AMY GOODMAN: Can you explain more about how you’re trying to get information and attention to Mosab’s case right now? I mean, word is that Israel and Hamas are close to a hostage release agreement. Does this fit into that? Why is it so difficult to deal with Israel and Palestine right now? How are you able to communicate with both?
DIANA BUTTU: In terms of communication, communication is near impossible. And it’s near impossible because the Israelis, a little over two weeks ago, imposed a blackout on telecommunications inside the Gaza Strip. And not only was there a blackout imposed, but it’s also been impossible for roaming to be working. So, of the times that I’m able to reach friends, very dear friends, who are in the Gaza Strip, it usually takes about the entire day to reach one or two friends. Communication is near impossible.
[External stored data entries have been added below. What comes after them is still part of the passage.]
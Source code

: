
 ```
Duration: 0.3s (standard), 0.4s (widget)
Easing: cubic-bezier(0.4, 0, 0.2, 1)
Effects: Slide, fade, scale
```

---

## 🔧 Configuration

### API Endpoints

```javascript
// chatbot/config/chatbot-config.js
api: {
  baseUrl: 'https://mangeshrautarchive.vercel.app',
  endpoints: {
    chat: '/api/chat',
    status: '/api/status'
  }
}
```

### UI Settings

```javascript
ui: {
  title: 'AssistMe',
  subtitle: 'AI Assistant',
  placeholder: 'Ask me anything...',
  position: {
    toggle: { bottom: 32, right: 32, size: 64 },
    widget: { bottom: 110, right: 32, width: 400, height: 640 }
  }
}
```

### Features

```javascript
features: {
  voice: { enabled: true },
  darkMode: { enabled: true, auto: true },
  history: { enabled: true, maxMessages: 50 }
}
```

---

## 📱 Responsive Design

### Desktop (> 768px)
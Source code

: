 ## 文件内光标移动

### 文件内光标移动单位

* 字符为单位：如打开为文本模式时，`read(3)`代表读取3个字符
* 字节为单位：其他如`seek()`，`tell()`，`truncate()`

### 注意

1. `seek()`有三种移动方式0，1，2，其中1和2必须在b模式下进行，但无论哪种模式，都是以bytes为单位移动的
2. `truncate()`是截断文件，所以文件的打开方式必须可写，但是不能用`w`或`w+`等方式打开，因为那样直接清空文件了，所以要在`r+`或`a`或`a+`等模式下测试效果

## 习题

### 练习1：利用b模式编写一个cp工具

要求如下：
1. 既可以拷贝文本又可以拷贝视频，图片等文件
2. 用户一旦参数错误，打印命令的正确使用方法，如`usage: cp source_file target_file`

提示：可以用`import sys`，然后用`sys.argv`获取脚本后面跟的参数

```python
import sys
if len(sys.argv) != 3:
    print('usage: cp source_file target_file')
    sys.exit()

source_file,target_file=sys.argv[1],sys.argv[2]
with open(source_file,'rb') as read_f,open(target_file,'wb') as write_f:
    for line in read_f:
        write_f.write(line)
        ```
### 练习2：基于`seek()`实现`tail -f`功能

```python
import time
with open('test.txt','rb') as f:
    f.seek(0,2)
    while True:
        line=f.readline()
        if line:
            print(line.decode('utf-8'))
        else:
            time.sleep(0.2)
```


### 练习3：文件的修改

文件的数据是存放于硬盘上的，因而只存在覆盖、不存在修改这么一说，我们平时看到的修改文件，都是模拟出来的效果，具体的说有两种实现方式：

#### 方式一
And so, in terms of getting the story of Mosab out, it’s been really just trying to connect with his family, particularly his wife, getting information, and then trying to spread it as wide as possible to friends who — people who know him, who have worked with him, his publisher, the people who have published him in the past, not just his book publisher but others, and trying to get that information going, so that people recognize that it isn’t just the story of Mosab, but it’s the story of thousands of other Palestinians, as well, and, indeed, millions of Palestinians who are now trapped inside the Gaza Strip. It has become near impossible, Amy, to reach people in Gaza, and it’s become near impossible for them to even be able to reach the most basic things, like to contact an ambulance once there is an Israeli bomb, to be able to contact people to remove the rubble, to be able to get to the hospital. All of this has been done under the cover of darkness, and the fact — and yet, at the same time, we’re watching this live. And the fact that nobody is doing anything about it speaks volumes.
AMY GOODMAN: I want to go back to Mosab Abu Toha speaking on Democracy Now! just a few weeks ago.
MOSAB ABU TOHA: Last night, my son, who is 3 years old, was sleeping, and there was bad bombing in the area. And he woke up, and he said, “Who did that?” And he said, “Let it stop.” I mean, that was the first time he was asking me to do that, as if I was responsible for the bombing. So, I have nothing to do as a father. I have nothing to do as a neighbor or as a son. We are helpless here. We have been helpless all our lives, while the United States, unfortunately, is always stepping in to support Israel.
AMY GOODMAN: The words of the Palestinian poet and author Mosab Abu Toha, speaking on Democracy Now! a few weeks ago. To see the whole interview, go to democracynow.org. I also want to thank Diana Buttu, Palestinian lawyer, former adviser to the negotiating team of the Palestine Liberation Organization, speaking to us from Haifa.